Begin at the first line of the records below and, please, give each line again exactly until the line with "##### **Logging In to the Applicaiton**" is included.
====================
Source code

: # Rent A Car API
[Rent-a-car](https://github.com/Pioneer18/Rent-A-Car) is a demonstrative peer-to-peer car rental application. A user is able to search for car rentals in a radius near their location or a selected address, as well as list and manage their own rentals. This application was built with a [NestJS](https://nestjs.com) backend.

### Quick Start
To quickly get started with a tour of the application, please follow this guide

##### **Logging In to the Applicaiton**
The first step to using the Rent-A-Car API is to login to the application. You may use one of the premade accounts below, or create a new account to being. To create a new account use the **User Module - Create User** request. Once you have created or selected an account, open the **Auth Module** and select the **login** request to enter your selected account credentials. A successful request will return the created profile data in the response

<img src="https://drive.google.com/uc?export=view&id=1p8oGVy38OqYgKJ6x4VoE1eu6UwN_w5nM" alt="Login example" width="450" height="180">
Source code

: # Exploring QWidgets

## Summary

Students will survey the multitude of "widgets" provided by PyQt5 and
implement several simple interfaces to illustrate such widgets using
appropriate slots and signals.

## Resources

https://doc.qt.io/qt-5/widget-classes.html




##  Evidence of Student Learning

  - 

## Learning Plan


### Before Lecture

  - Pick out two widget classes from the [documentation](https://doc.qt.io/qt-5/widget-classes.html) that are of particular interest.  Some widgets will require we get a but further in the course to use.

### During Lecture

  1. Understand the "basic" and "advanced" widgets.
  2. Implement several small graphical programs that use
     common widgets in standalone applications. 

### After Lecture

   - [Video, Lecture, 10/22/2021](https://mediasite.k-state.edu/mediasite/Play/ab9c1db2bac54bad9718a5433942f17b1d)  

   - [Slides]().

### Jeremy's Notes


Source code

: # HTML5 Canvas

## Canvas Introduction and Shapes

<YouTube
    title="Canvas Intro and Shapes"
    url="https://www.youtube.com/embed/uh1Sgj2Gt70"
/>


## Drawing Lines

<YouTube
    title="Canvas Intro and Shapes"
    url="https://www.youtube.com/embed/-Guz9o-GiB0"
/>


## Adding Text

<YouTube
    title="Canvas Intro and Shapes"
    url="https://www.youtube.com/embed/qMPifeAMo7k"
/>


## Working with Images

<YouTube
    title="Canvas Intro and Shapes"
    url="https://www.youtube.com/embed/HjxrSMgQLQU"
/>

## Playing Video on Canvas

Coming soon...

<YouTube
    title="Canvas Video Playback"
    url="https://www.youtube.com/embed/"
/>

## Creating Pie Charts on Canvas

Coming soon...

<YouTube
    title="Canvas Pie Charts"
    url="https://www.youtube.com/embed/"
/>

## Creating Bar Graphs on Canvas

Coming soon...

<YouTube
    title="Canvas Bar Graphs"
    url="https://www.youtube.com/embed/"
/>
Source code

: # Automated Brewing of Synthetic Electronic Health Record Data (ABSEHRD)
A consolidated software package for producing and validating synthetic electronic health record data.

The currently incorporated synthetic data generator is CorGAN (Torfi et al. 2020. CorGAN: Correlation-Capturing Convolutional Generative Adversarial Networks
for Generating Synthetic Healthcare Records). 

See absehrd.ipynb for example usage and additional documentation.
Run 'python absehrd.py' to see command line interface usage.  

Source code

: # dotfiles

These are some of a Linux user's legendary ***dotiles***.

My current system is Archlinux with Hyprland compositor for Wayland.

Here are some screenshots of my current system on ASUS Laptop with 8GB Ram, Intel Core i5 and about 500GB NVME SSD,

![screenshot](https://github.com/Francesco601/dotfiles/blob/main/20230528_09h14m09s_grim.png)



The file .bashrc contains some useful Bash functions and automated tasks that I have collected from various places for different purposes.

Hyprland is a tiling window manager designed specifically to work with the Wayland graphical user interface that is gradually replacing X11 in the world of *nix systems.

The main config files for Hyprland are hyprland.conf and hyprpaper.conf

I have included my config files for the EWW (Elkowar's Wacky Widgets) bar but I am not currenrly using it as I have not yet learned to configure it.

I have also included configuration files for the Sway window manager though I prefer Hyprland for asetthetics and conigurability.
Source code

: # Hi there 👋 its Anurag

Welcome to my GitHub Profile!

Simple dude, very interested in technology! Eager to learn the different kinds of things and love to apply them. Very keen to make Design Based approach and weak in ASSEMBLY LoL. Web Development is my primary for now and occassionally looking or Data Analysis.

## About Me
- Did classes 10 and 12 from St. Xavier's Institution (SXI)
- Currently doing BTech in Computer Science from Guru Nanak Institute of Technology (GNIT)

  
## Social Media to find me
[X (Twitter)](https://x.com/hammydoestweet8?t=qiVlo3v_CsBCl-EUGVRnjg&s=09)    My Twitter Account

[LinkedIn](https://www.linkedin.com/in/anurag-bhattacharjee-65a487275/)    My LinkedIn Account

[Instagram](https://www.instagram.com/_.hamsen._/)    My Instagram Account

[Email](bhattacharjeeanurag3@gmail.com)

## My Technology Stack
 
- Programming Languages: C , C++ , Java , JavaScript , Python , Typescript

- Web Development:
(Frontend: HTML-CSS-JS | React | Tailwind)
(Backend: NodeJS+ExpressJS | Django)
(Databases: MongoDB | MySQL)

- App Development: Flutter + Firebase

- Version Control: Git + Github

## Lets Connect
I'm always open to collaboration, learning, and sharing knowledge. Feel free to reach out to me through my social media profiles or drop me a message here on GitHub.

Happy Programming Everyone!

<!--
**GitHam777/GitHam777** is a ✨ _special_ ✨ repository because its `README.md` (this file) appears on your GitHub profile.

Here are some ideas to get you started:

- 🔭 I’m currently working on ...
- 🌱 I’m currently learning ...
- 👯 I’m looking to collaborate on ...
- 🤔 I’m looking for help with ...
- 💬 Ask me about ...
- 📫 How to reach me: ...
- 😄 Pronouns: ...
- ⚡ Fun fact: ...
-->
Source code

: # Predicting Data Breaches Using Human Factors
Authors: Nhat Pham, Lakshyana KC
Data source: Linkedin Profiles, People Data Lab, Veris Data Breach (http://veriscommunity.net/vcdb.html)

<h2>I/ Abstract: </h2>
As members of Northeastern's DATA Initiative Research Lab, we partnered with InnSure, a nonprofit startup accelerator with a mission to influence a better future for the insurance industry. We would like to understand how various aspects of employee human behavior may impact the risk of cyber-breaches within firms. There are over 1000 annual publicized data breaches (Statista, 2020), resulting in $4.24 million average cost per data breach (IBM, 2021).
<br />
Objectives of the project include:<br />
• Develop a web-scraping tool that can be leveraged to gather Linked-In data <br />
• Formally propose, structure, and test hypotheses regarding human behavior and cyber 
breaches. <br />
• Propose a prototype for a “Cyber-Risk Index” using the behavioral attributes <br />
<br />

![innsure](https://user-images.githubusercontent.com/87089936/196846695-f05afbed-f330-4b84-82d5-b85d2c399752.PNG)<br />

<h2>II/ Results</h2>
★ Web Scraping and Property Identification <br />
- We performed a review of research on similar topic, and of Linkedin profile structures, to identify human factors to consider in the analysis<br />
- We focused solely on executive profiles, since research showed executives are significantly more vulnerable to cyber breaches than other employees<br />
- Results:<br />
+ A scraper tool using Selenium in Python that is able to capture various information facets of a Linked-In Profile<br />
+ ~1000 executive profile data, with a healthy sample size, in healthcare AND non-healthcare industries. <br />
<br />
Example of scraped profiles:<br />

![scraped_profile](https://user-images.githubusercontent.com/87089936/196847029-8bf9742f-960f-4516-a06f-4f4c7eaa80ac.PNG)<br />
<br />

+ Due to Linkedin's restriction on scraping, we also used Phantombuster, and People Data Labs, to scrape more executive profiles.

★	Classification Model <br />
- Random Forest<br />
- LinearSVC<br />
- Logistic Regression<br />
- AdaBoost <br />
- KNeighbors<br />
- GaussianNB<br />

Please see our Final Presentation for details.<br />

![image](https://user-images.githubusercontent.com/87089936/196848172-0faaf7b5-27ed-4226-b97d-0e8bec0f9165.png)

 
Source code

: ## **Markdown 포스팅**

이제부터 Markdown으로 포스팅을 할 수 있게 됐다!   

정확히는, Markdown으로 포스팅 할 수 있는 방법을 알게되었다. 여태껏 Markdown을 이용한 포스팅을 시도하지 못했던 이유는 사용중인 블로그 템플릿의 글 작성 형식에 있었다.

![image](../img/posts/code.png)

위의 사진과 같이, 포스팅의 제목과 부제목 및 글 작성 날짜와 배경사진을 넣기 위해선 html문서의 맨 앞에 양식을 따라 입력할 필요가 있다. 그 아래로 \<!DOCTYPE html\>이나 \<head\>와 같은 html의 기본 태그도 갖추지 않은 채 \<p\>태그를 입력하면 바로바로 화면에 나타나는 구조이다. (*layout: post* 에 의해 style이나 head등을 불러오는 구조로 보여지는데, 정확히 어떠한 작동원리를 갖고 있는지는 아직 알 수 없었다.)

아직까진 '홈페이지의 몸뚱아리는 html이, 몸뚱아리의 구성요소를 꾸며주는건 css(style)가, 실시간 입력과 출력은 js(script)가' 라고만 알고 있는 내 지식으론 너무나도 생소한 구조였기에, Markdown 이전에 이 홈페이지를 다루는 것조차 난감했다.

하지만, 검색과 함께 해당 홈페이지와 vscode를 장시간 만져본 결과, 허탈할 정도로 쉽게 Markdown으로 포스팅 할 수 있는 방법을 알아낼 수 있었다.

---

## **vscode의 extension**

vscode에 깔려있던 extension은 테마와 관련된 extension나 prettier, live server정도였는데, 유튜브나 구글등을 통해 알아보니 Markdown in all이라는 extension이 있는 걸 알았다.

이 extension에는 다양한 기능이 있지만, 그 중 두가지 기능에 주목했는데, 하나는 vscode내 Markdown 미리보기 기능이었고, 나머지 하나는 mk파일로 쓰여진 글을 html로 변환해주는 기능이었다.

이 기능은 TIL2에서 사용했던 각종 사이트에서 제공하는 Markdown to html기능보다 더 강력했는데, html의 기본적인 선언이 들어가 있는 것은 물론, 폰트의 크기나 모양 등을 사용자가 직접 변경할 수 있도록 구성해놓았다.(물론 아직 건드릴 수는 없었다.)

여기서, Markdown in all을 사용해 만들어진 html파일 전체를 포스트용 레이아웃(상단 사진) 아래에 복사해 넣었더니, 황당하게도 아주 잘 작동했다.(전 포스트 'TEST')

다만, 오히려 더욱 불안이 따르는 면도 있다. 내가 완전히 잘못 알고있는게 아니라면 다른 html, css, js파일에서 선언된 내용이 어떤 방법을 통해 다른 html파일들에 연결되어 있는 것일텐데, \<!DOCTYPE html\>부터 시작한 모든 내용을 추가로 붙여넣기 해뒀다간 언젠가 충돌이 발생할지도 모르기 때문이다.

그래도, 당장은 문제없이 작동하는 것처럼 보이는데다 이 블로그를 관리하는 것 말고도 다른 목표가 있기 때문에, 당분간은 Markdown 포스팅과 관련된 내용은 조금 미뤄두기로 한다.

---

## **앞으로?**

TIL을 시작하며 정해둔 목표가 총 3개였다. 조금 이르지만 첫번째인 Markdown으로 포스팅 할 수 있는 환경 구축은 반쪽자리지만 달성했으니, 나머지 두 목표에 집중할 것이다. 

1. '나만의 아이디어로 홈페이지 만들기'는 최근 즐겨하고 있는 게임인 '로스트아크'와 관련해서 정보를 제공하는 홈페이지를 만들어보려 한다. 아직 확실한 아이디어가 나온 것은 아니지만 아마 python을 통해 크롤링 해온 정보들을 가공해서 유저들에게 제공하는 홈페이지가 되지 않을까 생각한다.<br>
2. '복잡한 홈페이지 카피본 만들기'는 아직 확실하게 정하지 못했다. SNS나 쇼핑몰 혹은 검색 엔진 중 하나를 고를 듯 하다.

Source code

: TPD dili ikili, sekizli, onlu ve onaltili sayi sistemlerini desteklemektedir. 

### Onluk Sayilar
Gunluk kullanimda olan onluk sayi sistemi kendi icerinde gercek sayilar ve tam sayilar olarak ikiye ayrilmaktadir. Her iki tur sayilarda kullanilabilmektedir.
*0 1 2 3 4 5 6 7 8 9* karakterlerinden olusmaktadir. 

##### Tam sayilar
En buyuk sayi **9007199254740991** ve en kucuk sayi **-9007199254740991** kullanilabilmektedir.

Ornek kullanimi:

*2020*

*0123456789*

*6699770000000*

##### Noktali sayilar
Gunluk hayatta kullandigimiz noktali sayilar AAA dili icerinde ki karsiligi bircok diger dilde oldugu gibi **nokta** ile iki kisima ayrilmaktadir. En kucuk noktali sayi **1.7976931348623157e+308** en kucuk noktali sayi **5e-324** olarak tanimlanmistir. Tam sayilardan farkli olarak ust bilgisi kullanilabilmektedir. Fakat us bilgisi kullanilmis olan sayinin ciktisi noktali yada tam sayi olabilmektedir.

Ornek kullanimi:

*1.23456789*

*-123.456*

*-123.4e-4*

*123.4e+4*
====================
YOUR RESPONSE:
Source code

: # Rent A Car API
[Rent-a-car](https://github.com/Pioneer18/Rent-A-Car) is a demonstrative peer-to-peer car rental application. A user is able to search for car rentals in a radius near their location or a selected address, as well as list and manage their own rentals. This application was built with a [NestJS](https://nestjs.com) backend.

### Quick Start
To quickly get started with a tour of the application, please follow this guide

##### **Logging In to the Applicaiton**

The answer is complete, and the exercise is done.